Dataset for the First Evaluation on Chinese Machine Reading Comprehension
Yiming Cui, Ting Liu, Zhipeng Chen, Wentao Ma, Shijin Wang, Guoping Hu
TL;DR
CMRC-2017 introduces a Chinese MRC dataset with two tracks, combining large-scale automatically generated training data and human-annotated validation/test sets. It formalizes the cloze task as the triple $\\langle \\mathcal{D}, \\mathcal{Q}, \\mathcal{A} \\rangle$, with $\\mathcal{A}$ a single word from the document, and includes a transfer-learning-focused user-query track. Baselines include Random Guess, Top Frequency, AS Reader, and AoA Reader, with AoA achieving strong results on the cloze track, while the user-query track exposes a domain-adaptation gap. Releasing the full dataset and evaluation framework aims to accelerate Chinese MRC research and enable fair cross-system comparisons.
Abstract
Machine Reading Comprehension (MRC) has become enormously popular recently and has attracted a lot of attention. However, existing reading comprehension datasets are mostly in English. To add diversity in reading comprehension datasets, in this paper we propose a new Chinese reading comprehension dataset for accelerating related research in the community.
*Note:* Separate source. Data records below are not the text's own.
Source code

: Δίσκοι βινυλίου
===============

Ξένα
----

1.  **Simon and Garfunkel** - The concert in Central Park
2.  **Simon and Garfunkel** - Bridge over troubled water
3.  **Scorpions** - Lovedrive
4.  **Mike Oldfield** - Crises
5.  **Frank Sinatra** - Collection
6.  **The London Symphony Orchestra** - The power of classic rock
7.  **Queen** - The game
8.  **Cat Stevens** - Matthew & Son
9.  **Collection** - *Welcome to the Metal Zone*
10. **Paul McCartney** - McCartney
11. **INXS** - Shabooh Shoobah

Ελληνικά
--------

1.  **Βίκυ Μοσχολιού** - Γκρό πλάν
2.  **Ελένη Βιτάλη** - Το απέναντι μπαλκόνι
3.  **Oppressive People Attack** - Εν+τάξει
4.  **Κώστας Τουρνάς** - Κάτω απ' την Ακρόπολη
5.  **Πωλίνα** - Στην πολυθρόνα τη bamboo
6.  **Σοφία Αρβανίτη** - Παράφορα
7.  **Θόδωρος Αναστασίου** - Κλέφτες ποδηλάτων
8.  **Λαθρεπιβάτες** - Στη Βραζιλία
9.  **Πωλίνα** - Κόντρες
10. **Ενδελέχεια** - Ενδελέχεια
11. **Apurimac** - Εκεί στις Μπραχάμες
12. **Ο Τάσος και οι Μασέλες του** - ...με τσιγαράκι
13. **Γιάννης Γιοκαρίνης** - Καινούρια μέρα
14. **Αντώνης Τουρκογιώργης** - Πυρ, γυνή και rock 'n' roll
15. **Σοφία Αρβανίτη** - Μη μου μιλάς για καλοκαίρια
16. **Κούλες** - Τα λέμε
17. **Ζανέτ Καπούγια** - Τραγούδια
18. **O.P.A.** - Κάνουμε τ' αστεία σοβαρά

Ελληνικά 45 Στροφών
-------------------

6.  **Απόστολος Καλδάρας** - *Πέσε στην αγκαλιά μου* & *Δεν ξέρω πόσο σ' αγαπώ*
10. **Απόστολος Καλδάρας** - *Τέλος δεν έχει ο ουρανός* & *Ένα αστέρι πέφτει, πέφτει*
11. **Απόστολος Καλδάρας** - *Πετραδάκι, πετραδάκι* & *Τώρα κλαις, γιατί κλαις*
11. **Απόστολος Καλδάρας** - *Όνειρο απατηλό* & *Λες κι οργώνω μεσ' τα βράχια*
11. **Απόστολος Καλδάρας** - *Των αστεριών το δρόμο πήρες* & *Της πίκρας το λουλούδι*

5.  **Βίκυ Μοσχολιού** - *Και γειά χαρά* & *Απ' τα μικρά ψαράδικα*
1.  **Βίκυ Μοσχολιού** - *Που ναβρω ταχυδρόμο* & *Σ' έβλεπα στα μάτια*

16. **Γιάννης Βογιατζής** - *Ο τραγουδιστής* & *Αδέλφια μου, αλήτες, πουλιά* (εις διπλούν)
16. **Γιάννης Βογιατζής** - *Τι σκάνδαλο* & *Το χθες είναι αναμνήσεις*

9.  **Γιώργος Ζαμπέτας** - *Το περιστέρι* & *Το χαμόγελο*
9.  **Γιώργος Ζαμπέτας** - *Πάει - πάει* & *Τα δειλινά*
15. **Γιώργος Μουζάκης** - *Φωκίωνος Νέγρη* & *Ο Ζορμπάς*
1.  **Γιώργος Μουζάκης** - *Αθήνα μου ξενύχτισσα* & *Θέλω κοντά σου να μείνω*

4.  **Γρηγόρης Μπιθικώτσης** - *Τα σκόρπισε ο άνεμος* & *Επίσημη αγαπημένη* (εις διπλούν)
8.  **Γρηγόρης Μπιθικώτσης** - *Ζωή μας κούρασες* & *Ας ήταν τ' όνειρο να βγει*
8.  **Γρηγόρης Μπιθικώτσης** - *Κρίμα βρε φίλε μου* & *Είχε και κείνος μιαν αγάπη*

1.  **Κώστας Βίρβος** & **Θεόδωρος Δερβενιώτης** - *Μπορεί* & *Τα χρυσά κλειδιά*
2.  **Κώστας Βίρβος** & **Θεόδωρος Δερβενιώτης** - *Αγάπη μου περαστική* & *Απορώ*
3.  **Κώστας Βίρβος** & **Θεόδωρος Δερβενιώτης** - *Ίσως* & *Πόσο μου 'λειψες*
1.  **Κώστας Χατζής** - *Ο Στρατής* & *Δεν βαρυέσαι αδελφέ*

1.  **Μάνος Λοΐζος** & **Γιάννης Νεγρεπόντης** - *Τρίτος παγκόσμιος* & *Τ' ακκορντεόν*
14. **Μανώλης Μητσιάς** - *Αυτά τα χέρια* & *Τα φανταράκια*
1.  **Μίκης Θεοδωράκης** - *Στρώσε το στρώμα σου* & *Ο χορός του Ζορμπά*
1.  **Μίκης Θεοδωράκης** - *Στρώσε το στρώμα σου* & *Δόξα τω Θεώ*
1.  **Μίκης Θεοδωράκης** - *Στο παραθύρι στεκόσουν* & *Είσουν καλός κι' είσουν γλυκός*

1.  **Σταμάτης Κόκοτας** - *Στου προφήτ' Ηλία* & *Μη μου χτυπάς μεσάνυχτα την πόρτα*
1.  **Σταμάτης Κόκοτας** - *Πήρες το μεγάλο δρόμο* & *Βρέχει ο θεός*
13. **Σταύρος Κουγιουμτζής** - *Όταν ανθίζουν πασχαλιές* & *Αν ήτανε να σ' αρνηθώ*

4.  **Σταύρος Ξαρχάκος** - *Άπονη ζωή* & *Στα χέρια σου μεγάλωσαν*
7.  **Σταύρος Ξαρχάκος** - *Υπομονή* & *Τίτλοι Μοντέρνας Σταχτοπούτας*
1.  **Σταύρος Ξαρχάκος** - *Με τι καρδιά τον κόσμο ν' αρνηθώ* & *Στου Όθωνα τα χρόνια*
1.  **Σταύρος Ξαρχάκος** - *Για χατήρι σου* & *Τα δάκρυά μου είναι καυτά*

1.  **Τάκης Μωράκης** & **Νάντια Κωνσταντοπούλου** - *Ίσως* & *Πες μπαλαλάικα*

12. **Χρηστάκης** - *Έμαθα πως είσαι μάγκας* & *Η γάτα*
The proposed dataset contains two different types: cloze-style reading comprehension and user query reading comprehension, associated with large-scale training data as well as human-annotated validation and hidden test set. Along with this dataset, we also hosted the first Evaluation on Chinese Machine Reading Comprehension (CMRC-2017) and successfully attracted tens of participants, which suggest the potential impact of this dataset.